3. Multiple Inputs + Multiple Outputs
# ...existing code...
import gradio as gr
def process(name, age, is_student):
greeting = f"Hello, {name}!"
status = f"Age: {age}, {'Student' if is_student else 'Non-student'}"
return greeting, status # Return two results
with gr.Interface(
fn=process,
inputs=[
gr.Textbox(label="Name"),
gr.Number(label="Age"),
gr.Checkbox(label="Is student") # Checkbox
],
outputs=[
gr.Textbox(label="Greeting"),
gr.Textbox(label="Status")
]
) as iface:
iface.launch()
Run after saving the file, and you’ll get the following effect. There are 2 input fields and 2 corresponding output fields.

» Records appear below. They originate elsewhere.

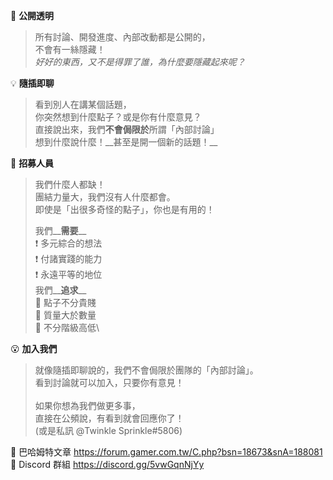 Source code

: :white_heart: **公開透明**
> 所有討論、開發進度、內部改動都是公開的，\
> 不會有一絲隱藏！\
> *好好的東西，又不是得罪了誰，為什麼要隱藏起來呢？*

:bulb: **隨插即聊** 
> 看到別人在講某個話題，\
> 你突然想到什麼點子？或是你有什麼意見？\
> 直接說出來，我們**不會侷限於**所謂「內部討論」\
> 想到什麼說什麼！\_\_甚至是開一個新的話題！\_\_

:pencil: **招募人員** 
> 我們什麼人都缺！\
> 團結力量大，我們沒有人什麼都會。\
> 即使是「出很多奇怪的點子」，你也是有用的！
>
> 我們\_\_**需要**\_\_ \
> :exclamation: 多元綜合的想法\
> :exclamation: 付諸實踐的能力\
> :exclamation: 永遠平等的地位\
> 我們\_\_**追求**\_\_ \
> :star2: 點子不分貴賤\
> :star2: 質量大於數量\
> :star2: 不分階級高低\

:open_mouth: **加入我們**
> 就像隨插即聊說的，我們不會侷限於團隊的「內部討論」。\
> 看到討論就可以加入，只要你有意見！\
> \
> 如果你想為我們做更多事，\
> 直接在公頻說，有看到就會回應你了！\
> (或是私訊 @Twinkle Sprinkle#5806)

:paperclip: 巴哈姆特文章 https://forum.gamer.com.tw/C.php?bsn=18673&snA=188081 \
:paperclip: Discord 群組 https://discord.gg/5vwGqnNjYy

- Step 5: Advanced Features
- Dynamically Update the Interface
gr.Blocksallows more flexible control over interface layout and interaction logic (more powerful thangr.Interface):
import gradio as gr
with gr.Blocks(title="Dynamic Interface Example") as demo:
name = gr.Textbox(label="Enter name")
greet_btn = gr.Button("Greet")
output = gr.Textbox(label="Result")
# Bind button click event
def greet(name):
return f"Hello, {name}!"
greet_btn.click(fn=greet, inputs=name, outputs=output)
demo.launch()
Here, the first click on “Greet” will refresh the data once. However, if you add new content to the input box and click “Greet” again, the page won’t refresh a second time—instead, the new content will be appended directly to the existing text.

- Share the Application
To temporarily share the application with others, add share=True when launching:
iface.launch(share=True) # Generates a temporary public link (valid for ~72 hours)
- Loading Status Prompt
For time-consuming tasks, you can add a loading animation:
def slow_function(text):
import time
time.sleep(3) # Simulate a time-consuming operation
return text
gr.Interface(fn=slow_function, inputs="text", outputs="text").launch()
Gradio’s core advantage is “quickly converting functions into interactive interfaces,” making it especially suitable for demonstrating machine learning models (such as generating images from text input, or recognizing text from speech input). You can quickly build simple applications with gr.Interface and implement more complex interaction logic with gr.Blocks.